Ioannis Giannopoulos wurde 2018 zum jüngsten Professor der TU Wien berufen. Der Geoinformatiker untersucht, wie Technik uns helfen kann, mit raumbezogenen Daten umzugehen.

Prof. Ioannis Giannopoulos

Es sieht ein bisschen aus, als würde man einen Science-Fiction-Film drehen, wenn das Team von Prof. Ioannis Giannopoulos Experimente durchführt: Versuchspersonen laufen mit Spezialbrillen herum, die ihnen computergenerierte Objekte direkt vor dem Auge projizieren, andere tragen Helmkameras, Eyetracker oder Spezialarmbänder mit Sensoren.
Eines haben all diese Forschungsprojekte gemeinsam: Es geht um räumliche Daten. Neue Technologien sollen uns helfen, uns im Raum besser zurechtzufinden und raumbezogene Informationen intuitiv aufzunehmen. Dabei kann es um die Aufgabe gehen, in einer fremden Stadt den richtigen Weg zu finden – oder aber auch um die Frage, an welcher Stelle man die Straße aufgraben muss, um das Abwasserrohr zu finden. Raumbezogene Daten bestimmen unser Leben.

Die Koordinaten im Kopf

„Unser Forschungsgebiet ist eine Nische, die international gerade massiv an Bedeutung gewinnt“, sagt Ioannis Giannopoulos. „Die Geoinformation verbindet die Computerwissenschaft mit den Geowissenschaften und mit den Kognitionswissenschaften. Wir arbeiten mit Sensoren, Satellitendaten und Computercodes, gleichzeitig kooperieren wir auch mit Forschungsteams aus der Psychologie oder der Stadtplanung.“

Ioannis Giannopoulos stammt aus Griechenland. Um Informatik zu studieren ging er nach Saarbrücken, für seine Masterarbeit forschte er am Deutschen Forschungszentrum für Künstliche Intelligenz. Dort beschäftigte er sich mit der Interaktion zwischen Menschen und Computern – ein Fachgebiet, das ihn bis heute nicht losgelassen hat. Nach dem Masterstudium wechselte er an die ETH Zürich, um im Team von Prof. Dr. Martin Raubal zu promovieren. „Das kam für mich eher überraschend. Ohne mich zu bewerben, bekam ich damals ein Angebot für eine Dissertationsstelle“, erzählt er.
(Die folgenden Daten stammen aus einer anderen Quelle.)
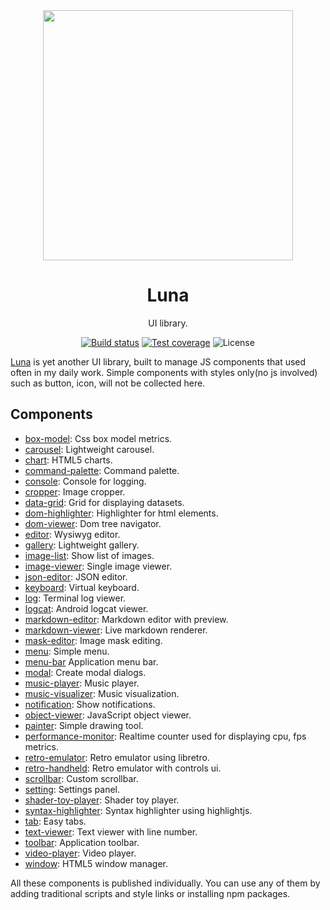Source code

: <div align="center">
  <a href="https://luna.liriliri.io/" target="_blank">
    <img src="https://luna.liriliri.io/icon.png" width="400">
  </a>
</div>

<h1 align="center">Luna</h1>

<div align="center">

UI library.

[![Build status][ci-image]][ci-url]
[![Test coverage][codecov-image]][codecov-url]
![License][license-image]

</div>

[ci-image]: https://img.shields.io/github/actions/workflow/status/liriliri/luna/main.yml?branch=master&style=flat-square
[ci-url]: https://github.com/liriliri/luna/actions/workflows/main.yml
[codecov-image]: https://img.shields.io/codecov/c/github/liriliri/luna?style=flat-square
[codecov-url]: https://codecov.io/github/liriliri/luna?branch=master
[license-image]: https://img.shields.io/github/license/liriliri/luna?style=flat-square

[Luna](https://luna.liriliri.io/) is yet another UI library, built to manage JS components that used often in my daily work. Simple components with styles only(no js involved) such as button, icon, will not be collected here.

## Components

* [box-model](./src/box-model/README.md): Css box model metrics.
* [carousel](./src/carousel/README.md): Lightweight carousel.
* [chart](./src/chart/README.md): HTML5 charts.
* [command-palette](./src/command-palette/README.md): Command palette.
* [console](./src/console/README.md): Console for logging.
* [cropper](./src/cropper/README.md): Image cropper.
* [data-grid](./src/data-grid/README.md): Grid for displaying datasets.
* [dom-highlighter](./src/dom-highlighter/README.md): Highlighter for html elements.
* [dom-viewer](./src/dom-viewer/README.md): Dom tree navigator.
* [editor](./src/editor/README.md): Wysiwyg editor.
* [gallery](./src/gallery/README.md): Lightweight gallery.
* [image-list](./src/image-list/README.md): Show list of images.
* [image-viewer](./src/image-viewer/README.md): Single image viewer.
* [json-editor](./src/json-editor/README.md): JSON editor.
* [keyboard](./src/keyboard/README.md): Virtual keyboard.
* [log](./src/log/README.md): Terminal log viewer.
* [logcat](./src/logcat/README.md): Android logcat viewer.
* [markdown-editor](./src/markdown-editor/README.md): Markdown editor with preview.
* [markdown-viewer](./src/markdown-viewer/README.md): Live markdown renderer.
* [mask-editor](./src/mask-editor/README.md): Image mask editing.
* [menu](./src/menu/README.md): Simple menu.
* [menu-bar](./src/menu-bar/README.md) Application menu bar.
* [modal](./src/modal/README.md): Create modal dialogs.
* [music-player](./src/music-player/README.md): Music player.
* [music-visualizer](./src/music-visualizer/README.md): Music visualization.
* [notification](./src/notification/README.md): Show notifications.
* [object-viewer](./src/object-viewer/README.md): JavaScript object viewer.
* [painter](./src/painter/README.md): Simple drawing tool.
* [performance-monitor](./src/performance-monitor/README.md): Realtime counter used for displaying cpu, fps metrics.
* [retro-emulator](./src/retro-emulator/README.md): Retro emulator using libretro.
* [retro-handheld](./src/retro-handheld/README.md): Retro emulator with controls ui.
* [scrollbar](./src/scrollbar/README.md): Custom scrollbar.
* [setting](./src/setting/README.md): Settings panel.
* [shader-toy-player](./src/shader-toy-player/README.md): Shader toy player.
* [syntax-highlighter](./src/syntax-highlighter/README.md): Syntax highlighter using highlightjs.
* [tab](./src/tab/README.md): Easy tabs.
* [text-viewer](./src/text-viewer/README.md): Text viewer with line number.
* [toolbar](./src/toolbar/README.md): Application toolbar.
* [video-player](./src/video-player/README.md): Video player.
* [window](./src/window/README.md): HTML5 window manager.

All these components is published individually. You can use any of them by adding traditional scripts and style links or installing npm packages.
In Zürich untersuchte Giannopoulos, wie sich Menschen in einer Stadt zurechtfinden. Versuchspersonen wurden mit einem klassischen auf Papier gedruckten touristischen Stadtplan ausgestattet und trugen eine Eye-Tracking-Brille, mit der man untersuchen konnte, wohin sich ihr Blick richtet. Dabei zeigt sich, dass es verschiedene Strategien gibt: Man kann markante Gebäude in der Umgebung erkennen und diese dann auf der Karte suchen – oder umgekehrt: Elemente der Karte in der Wirklichkeit suchen. Mit Hilfe des Eye-Trackers kann man unterschiedliche Strategien erkennen und ihre Erfolgsquote messen.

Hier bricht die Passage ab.